## Description of the task
Send back the data below exactly. Drop every picture.

## Supplied entries
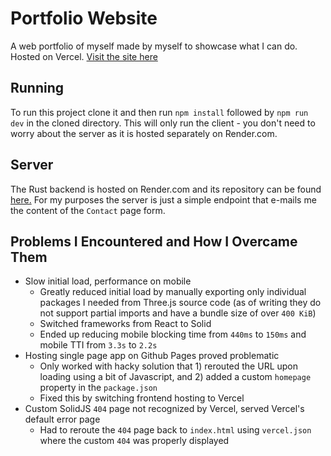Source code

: # Portfolio Website

A web portfolio of myself made by myself to showcase what I can do. Hosted on Vercel.
[Visit the site here](https://rb-portfolio-site.vercel.app/)

## Running

To run this project clone it and then run `npm install` followed by `npm run dev` in the cloned directory. This will only run the client - you don't need to worry about
the server as it is hosted separately on Render.com.

## Server

The Rust backend is hosted on Render.com and its repository can be found [here.](https://github.com/ribru17/portfolio-site-backend-actix)
For my purposes the server is just a simple endpoint that e-mails me the content of the `Contact` page form.

## Problems I Encountered and How I Overcame Them
* Slow initial load, performance on mobile
  * Greatly reduced initial load by manually exporting only individual packages I needed from Three.js source code (as of writing they do not support partial imports and have a bundle size of over `400 KiB`)
  * Switched frameworks from React to Solid
  * Ended up reducing mobile blocking time from `440ms` to `150ms` and mobile TTI from `3.3s` to `2.2s`
* Hosting single page app on Github Pages proved problematic
  * Only worked with hacky solution that 1) rerouted the URL upon loading using a bit of Javascript, and 2) added a custom `homepage` property in the `package.json`
  * Fixed this by switching frontend hosting to Vercel
* Custom SolidJS `404` page not recognized by Vercel, served Vercel's default error page
  * Had to reroute the `404` page back to `index.html` using `vercel.json` where the custom `404` was properly displayed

## Finished exercise
Source code

: # Portfolio Website

A web portfolio of myself made by myself to showcase what I can do. Hosted on Vercel.
[Visit the site here](https://rb-portfolio-site.vercel.app/)

## Running

To run this project clone it and then run `npm install` followed by `npm run dev` in the cloned directory. This will only run the client - you don't need to worry about
the server as it is hosted separately on Render.com.

## Server

The Rust backend is hosted on Render.com and its repository can be found [here.](https://github.com/ribru17/portfolio-site-backend-actix)
For my purposes the server is just a simple endpoint that e-mails me the content of the `Contact` page form.

## Problems I Encountered and How I Overcame Them
* Slow initial load, performance on mobile
  * Greatly reduced initial load by manually exporting only individual packages I needed from Three.js source code (as of writing they do not support partial imports and have a bundle size of over `400 KiB`)
  * Switched frameworks from React to Solid
  * Ended up reducing mobile blocking time from `440ms` to `150ms` and mobile TTI from `3.3s` to `2.2s`
* Hosting single page app on Github Pages proved problematic
  * Only worked with hacky solution that 1) rerouted the URL upon loading using a bit of Javascript, and 2) added a custom `homepage` property in the `package.json`
  * Fixed this by switching frontend hosting to Vercel
* Custom SolidJS `404` page not recognized by Vercel, served Vercel's default error page
  * Had to reroute the `404` page back to `index.html` using `vercel.json` where the custom `404` was properly displayed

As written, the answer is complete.